Damien riemerse dal sogno come un naufrago alla deriva, boccheggiando alla ricerca disperata di aria per scacciare l'apnea della visione. Era stato uno degli incubi peggiori della sua esistenza e lui di incubi se ne intendeva, vivendo in uno di essi dalla nascita.
Scostò le coperte sudate con un gesto di pura stizza, atterrando sul pavimento con un balzo degno di un gatto. Le corte gambe tozze per poco non lo tradirono quando un calo di pressione lo colpì, facendogli annebbiare la vista. Avrebbe dovuto smetterla con quei colpi di testa. Arrancò verso il bagno, a passi svelti e a piedi scalzi, per poi arrampicarsi sullo sgabello dinanzi al lavandino.
Come ogni mattina fu tentato di dare un pugno allo specchio e come ogni mattina si trattenne. Suo padre non avrebbe approvato e sarebbero finiti a litigare come due sciocchi. Inoltre era stanco di farsi curare dai figli di Apollo. Più vedeva quei modelli di Abercrombie e più sentiva montare dentro di sé un senso di rabbia e inadeguatezza che avrebbero steso un elefante adulto.
Come sempre l'immagine non era cambiata di una virgola. Il suo volto sarebbe potuto anche apparire carino se preso da solo. In fondo gli occhi azzurri come fiordalisi erano stati il vanto di sua madre e il naso non era neanche così tozzo. Il vero problema era l'altezza. Non era semplice essere un nano quando si era un eroe, un mezzosangue destinato a coprirsi di gloria uccidendo mostri e salvando principesse.
Un sospiro carico di livore gli sfuggì dalle labbra sottili e si affrettò a lavarsi il viso per scacciare l'incubo e quei pensieri inutili che maceravano nel suo stomaco come fiotti di vino inacidito.
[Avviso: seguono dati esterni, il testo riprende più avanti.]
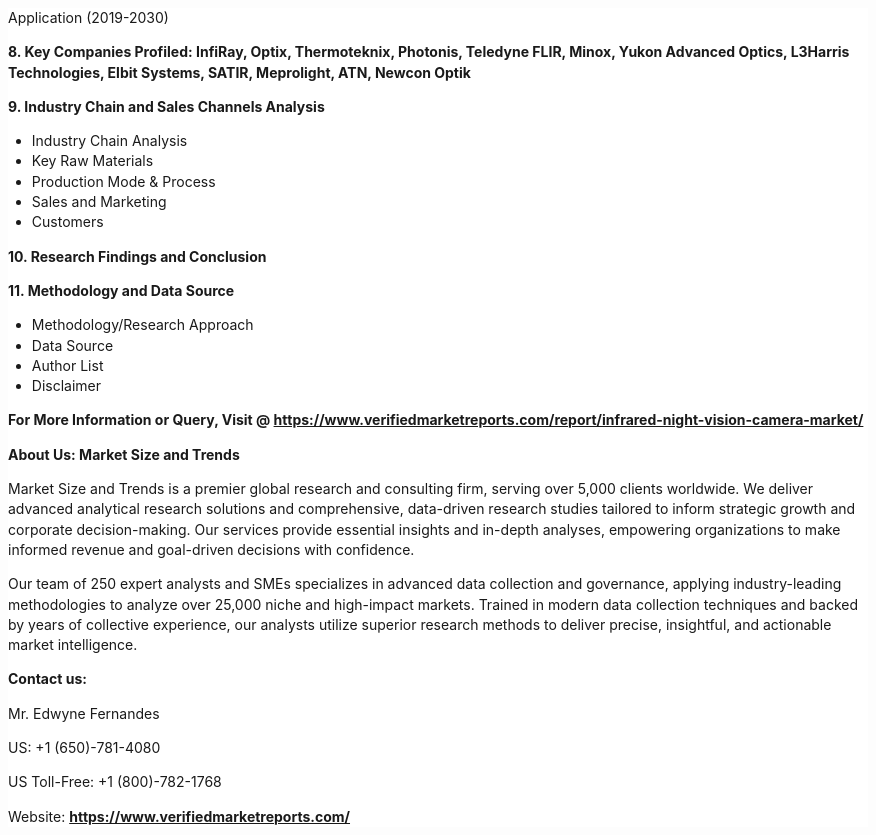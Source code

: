 Application (2019-2030)</li></ul><p><strong>8. Key Companies Profiled: InfiRay, Optix, Thermoteknix, Photonis, Teledyne FLIR, Minox, Yukon Advanced Optics, L3Harris Technologies, Elbit Systems, SATIR, Meprolight, ATN, Newcon Optik</strong></p><p><strong>9. Industry Chain and Sales Channels Analysis</strong></p><ul><li>Industry Chain Analysis</li><li>Key Raw Materials</li><li>Production Mode &amp; Process</li><li>Sales and Marketing</li><li>Customers</li></ul><p><strong>10. Research Findings and Conclusion</strong></p><p><strong>11. Methodology and Data Source</strong></p><ul><li>Methodology/Research Approach</li><li>Data Source</li><li>Author List</li><li>Disclaimer</li></ul></p><p><strong>For More Information or Query, Visit @ <a href="https://www.verifiedmarketreports.com/report/infrared-night-vision-camera-market/">https://www.verifiedmarketreports.com/report/infrared-night-vision-camera-market/</a></strong></p><p><strong>About Us: Market Size and Trends</strong></p><p>Market Size and Trends is a premier global research and consulting firm, serving over 5,000 clients worldwide. We deliver advanced analytical research solutions and comprehensive, data-driven research studies tailored to inform strategic growth and corporate decision-making. Our services provide essential insights and in-depth analyses, empowering organizations to make informed revenue and goal-driven decisions with confidence.</p><p>Our team of 250 expert analysts and SMEs specializes in advanced data collection and governance, applying industry-leading methodologies to analyze over 25,000 niche and high-impact markets. Trained in modern data collection techniques and backed by years of collective experience, our analysts utilize superior research methods to deliver precise, insightful, and actionable market intelligence.</p><p><strong>Contact us:</strong></p><p>Mr. Edwyne Fernandes</p><p>US: +1 (650)-781-4080</p><p>US Toll-Free: +1 (800)-782-1768</p><p>Website: <strong><a href="https://www.verifiedmarketreports.com/">https://www.verifiedmarketreports.com/</a></strong></p>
La Casa Grande era immersa nel rosa chiaro dell'alba, il Sole che si intravedeva appena ad Est mentre nasceva dal mare, qualcosa che aveva sempre avuto il potere di calmarlo.
Ritornato in camera, Damien indossò svelto una maglia arancione del Campo e un paio di jeans con sotto le sue fedeli Sneakers bianche. Il pavimento era un concentrato di fogli e matite, album sparsi senza un particolare ordine e tavolette grafiche in bilico come equilibristi. Se fosse stato un occupante di qualche Cabina, si sarebbe fiondato a ripulire quell'attentato a Temi, ma vivere alla Casa Grande evitava gli spiacevoli incontri con le Arpie delle cucine. Il più delle volte.
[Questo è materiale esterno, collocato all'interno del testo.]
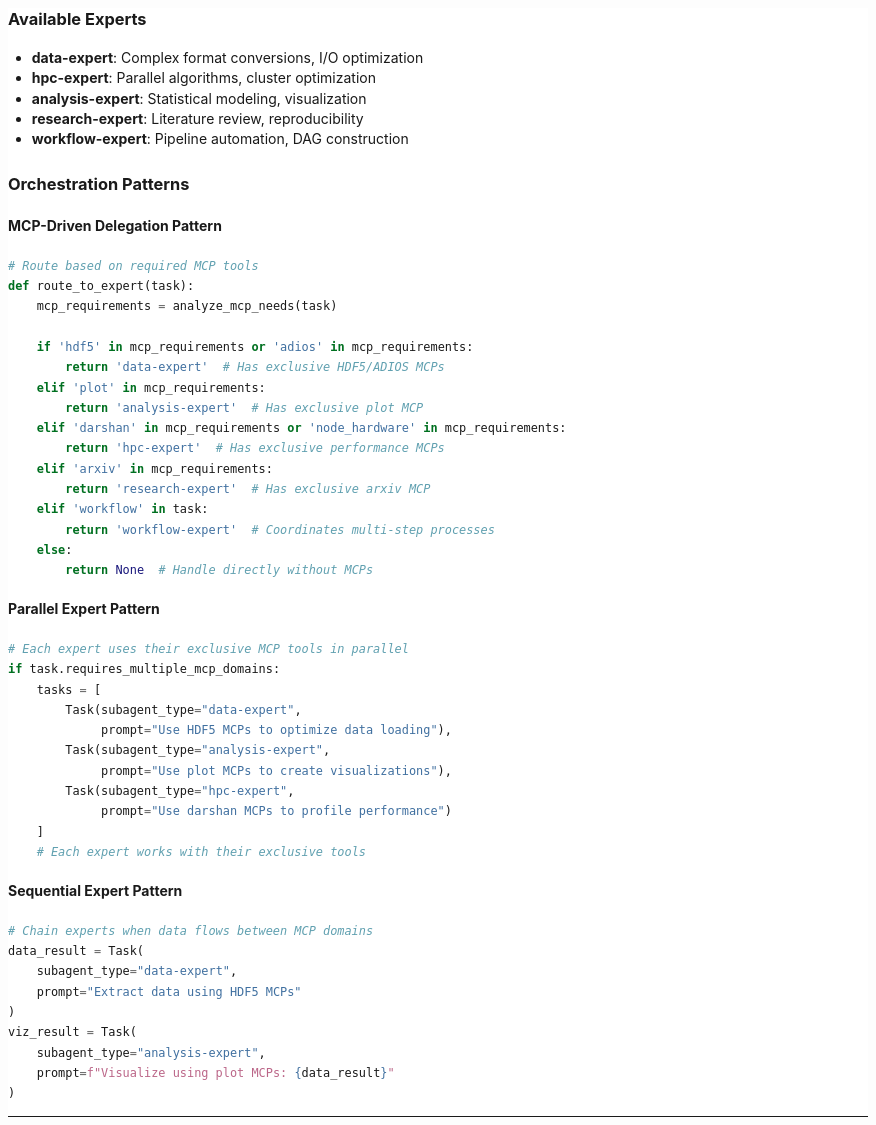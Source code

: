 ### Available Experts
- **data-expert**: Complex format conversions, I/O optimization
- **hpc-expert**: Parallel algorithms, cluster optimization
- **analysis-expert**: Statistical modeling, visualization
- **research-expert**: Literature review, reproducibility
- **workflow-expert**: Pipeline automation, DAG construction

### Orchestration Patterns

#### MCP-Driven Delegation Pattern
```python
# Route based on required MCP tools
def route_to_expert(task):
    mcp_requirements = analyze_mcp_needs(task)
    
    if 'hdf5' in mcp_requirements or 'adios' in mcp_requirements:
        return 'data-expert'  # Has exclusive HDF5/ADIOS MCPs
    elif 'plot' in mcp_requirements:
        return 'analysis-expert'  # Has exclusive plot MCP
    elif 'darshan' in mcp_requirements or 'node_hardware' in mcp_requirements:
        return 'hpc-expert'  # Has exclusive performance MCPs
    elif 'arxiv' in mcp_requirements:
        return 'research-expert'  # Has exclusive arxiv MCP
    elif 'workflow' in task:
        return 'workflow-expert'  # Coordinates multi-step processes
    else:
        return None  # Handle directly without MCPs
```

#### Parallel Expert Pattern
```python
# Each expert uses their exclusive MCP tools in parallel
if task.requires_multiple_mcp_domains:
    tasks = [
        Task(subagent_type="data-expert", 
             prompt="Use HDF5 MCPs to optimize data loading"),
        Task(subagent_type="analysis-expert", 
             prompt="Use plot MCPs to create visualizations"),
        Task(subagent_type="hpc-expert", 
             prompt="Use darshan MCPs to profile performance")
    ]
    # Each expert works with their exclusive tools
```

#### Sequential Expert Pattern
```python
# Chain experts when data flows between MCP domains
data_result = Task(
    subagent_type="data-expert",
    prompt="Extract data using HDF5 MCPs"
)
viz_result = Task(
    subagent_type="analysis-expert",
    prompt=f"Visualize using plot MCPs: {data_result}"
)
```

---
Suo padre e il signor D. erano impegnati in un'accesa partita a pinnacolo mentre Seymour, la testa di leopardo, sonnecchiava ancora, facendo le fusa e mostrando le fauci. Un brivido di paura lo attraversò nel ricordare quando il signor D. l'aveva punito per il suo sarcasmo pungente e fuori luogo. Non aveva alcuna voglia di ritrovarsi di nuovo a un centimetro da quelle fauci mortifere.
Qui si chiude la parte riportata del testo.